La Mauritanie, rare pôle de stabilité au Sahel, élit son président samedi

  • Environ 1,94 million d'électeurs sont appelés à choisir parmi sept candidats, tous des hommes, lequel dirigera pendant cinq ans la Mauritanie, rare pôle de stabilité en Afrique de l'Ouest et futur producteur de gaz
  • La Mauritanie n'a plus connu d'attaque sur son sol depuis 2011 alors qu'elles abondent au Mali proche et au Sahel

NOUAKCHOTT: Les Mauritaniens élisent leur prochain président samedi. Le sortant Mohamed Ould Cheikh El Ghazouani part grand favori pour rester à la tête de ce vaste pays désertique qui a réussi à contenir la propagation jihadiste à la différence de ses voisins sahéliens.

Environ 1,94 million d'électeurs sont appelés à choisir parmi sept candidats, tous des hommes, lequel dirigera pendant cinq ans la Mauritanie, rare pôle de stabilité en Afrique de l'Ouest et futur producteur de gaz.

"Cette élection est charnière dans l'histoire politique de la Mauritanie", explique à l'AFP Abdellahi Ewah, professeur à l'université de Nouakchott, qui se présente comme soutien du président. Elle permettra d'"enraciner la stabilité", dit-il.

La Mauritanie n'a plus connu d'attaque sur son sol depuis 2011 alors qu'elles abondent au Mali proche et au Sahel.
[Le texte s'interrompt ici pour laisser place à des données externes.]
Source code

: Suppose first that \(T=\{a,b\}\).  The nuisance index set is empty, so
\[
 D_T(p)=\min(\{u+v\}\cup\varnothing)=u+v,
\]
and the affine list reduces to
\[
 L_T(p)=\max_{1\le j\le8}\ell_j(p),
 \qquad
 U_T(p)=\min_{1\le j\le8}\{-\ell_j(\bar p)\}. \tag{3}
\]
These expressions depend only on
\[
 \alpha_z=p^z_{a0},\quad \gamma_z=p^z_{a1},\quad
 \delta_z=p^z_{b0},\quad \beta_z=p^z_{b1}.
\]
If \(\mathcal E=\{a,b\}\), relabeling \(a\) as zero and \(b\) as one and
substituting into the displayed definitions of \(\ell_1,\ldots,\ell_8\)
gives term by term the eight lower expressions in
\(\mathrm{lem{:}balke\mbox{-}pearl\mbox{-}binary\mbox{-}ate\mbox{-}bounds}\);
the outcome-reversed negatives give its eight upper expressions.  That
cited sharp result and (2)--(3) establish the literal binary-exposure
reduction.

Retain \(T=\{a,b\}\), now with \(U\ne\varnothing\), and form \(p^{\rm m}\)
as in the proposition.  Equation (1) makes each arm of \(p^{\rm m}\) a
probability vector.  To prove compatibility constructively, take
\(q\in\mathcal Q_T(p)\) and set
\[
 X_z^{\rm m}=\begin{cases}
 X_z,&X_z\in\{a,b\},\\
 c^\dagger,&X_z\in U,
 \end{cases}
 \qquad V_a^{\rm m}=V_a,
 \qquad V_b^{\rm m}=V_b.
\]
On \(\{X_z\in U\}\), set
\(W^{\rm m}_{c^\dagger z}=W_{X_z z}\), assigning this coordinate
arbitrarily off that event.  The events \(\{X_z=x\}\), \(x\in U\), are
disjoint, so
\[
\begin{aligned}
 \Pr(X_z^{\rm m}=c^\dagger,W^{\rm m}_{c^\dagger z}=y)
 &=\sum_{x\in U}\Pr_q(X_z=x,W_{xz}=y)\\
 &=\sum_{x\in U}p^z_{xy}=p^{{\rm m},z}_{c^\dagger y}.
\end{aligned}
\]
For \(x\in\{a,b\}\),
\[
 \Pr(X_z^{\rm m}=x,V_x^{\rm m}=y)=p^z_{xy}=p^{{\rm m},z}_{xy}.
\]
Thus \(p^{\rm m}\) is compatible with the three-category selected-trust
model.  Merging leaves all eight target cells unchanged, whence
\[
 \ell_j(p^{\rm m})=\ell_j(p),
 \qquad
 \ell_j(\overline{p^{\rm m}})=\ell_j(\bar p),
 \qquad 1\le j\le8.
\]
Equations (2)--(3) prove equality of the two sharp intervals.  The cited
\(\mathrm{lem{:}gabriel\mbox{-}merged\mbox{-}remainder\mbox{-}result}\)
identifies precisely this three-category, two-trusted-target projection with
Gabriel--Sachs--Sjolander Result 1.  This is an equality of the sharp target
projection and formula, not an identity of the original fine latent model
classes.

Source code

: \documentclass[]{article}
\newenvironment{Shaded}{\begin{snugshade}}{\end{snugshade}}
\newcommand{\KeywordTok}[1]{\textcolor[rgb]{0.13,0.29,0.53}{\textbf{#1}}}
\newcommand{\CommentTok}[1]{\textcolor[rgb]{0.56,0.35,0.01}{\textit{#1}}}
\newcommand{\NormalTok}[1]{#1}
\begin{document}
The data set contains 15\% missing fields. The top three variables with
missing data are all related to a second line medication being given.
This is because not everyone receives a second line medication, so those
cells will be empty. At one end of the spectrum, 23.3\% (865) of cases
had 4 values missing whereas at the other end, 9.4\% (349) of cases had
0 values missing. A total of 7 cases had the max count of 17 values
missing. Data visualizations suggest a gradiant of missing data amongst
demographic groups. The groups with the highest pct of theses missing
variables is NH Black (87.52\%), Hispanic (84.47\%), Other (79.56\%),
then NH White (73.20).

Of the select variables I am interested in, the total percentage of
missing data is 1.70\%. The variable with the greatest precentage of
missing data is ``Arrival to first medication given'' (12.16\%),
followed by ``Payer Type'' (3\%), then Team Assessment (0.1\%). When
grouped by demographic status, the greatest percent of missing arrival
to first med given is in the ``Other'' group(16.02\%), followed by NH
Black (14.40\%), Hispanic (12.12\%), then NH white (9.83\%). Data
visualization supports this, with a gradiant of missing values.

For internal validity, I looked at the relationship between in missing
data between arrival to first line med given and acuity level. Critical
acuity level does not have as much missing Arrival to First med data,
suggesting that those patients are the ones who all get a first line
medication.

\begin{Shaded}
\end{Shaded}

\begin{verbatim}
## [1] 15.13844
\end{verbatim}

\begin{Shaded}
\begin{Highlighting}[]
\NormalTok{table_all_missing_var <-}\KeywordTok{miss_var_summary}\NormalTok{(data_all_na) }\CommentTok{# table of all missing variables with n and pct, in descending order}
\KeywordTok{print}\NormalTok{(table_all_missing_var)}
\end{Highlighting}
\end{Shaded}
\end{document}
Tandis que les militaires au Mali, au Burkina Faso et au Niger ne donnent aucun signe d'être prêts à rendre le pouvoir pris par la force depuis 2020, la Mauritanie prolonge avec l'élection le mouvement qui l'a vu en 2019 organiser sa première transition entre deux présidents élus depuis l'indépendance vis-à-vis de la France.

Le pays est aussi devenu "très important pour la sécurité énergétique de l'Europe car il va devenir producteur de gaz et est très prometteur en termes d'hydrogène vert, une énergie appelée à remplacer les énergies fossiles", souligne Abdellahi Ewah.

Après un premier mandat impacté par le Covid-19 et les conséquences de la guerre en Ukraine, M. Ghazouani s’est fixé comme priorité la lutte contre la pauvreté et le soutien à la jeunesse. Les moins de 35 ans représentent plus de 70% de la population et sont de plus en plus tentés par les sirènes de l'Europe et des Etats-Unis.

L'effigie du président, barrée du slogan "le choix sûr", est visible partout dans la capitale et en province. Les tentes du centre de Nouakchott où les militants se retrouvent pour danser, chanter et palabrer sont presque exclusivement dressées en son honneur.

"Je soutiens le président pour un deuxième mandat. Nous avons la paix. Les populations sont tranquilles. Il a un vaste programme d'aides sociales. C'est mon candidat", confie Yacob Abeid Allah, 34 ans.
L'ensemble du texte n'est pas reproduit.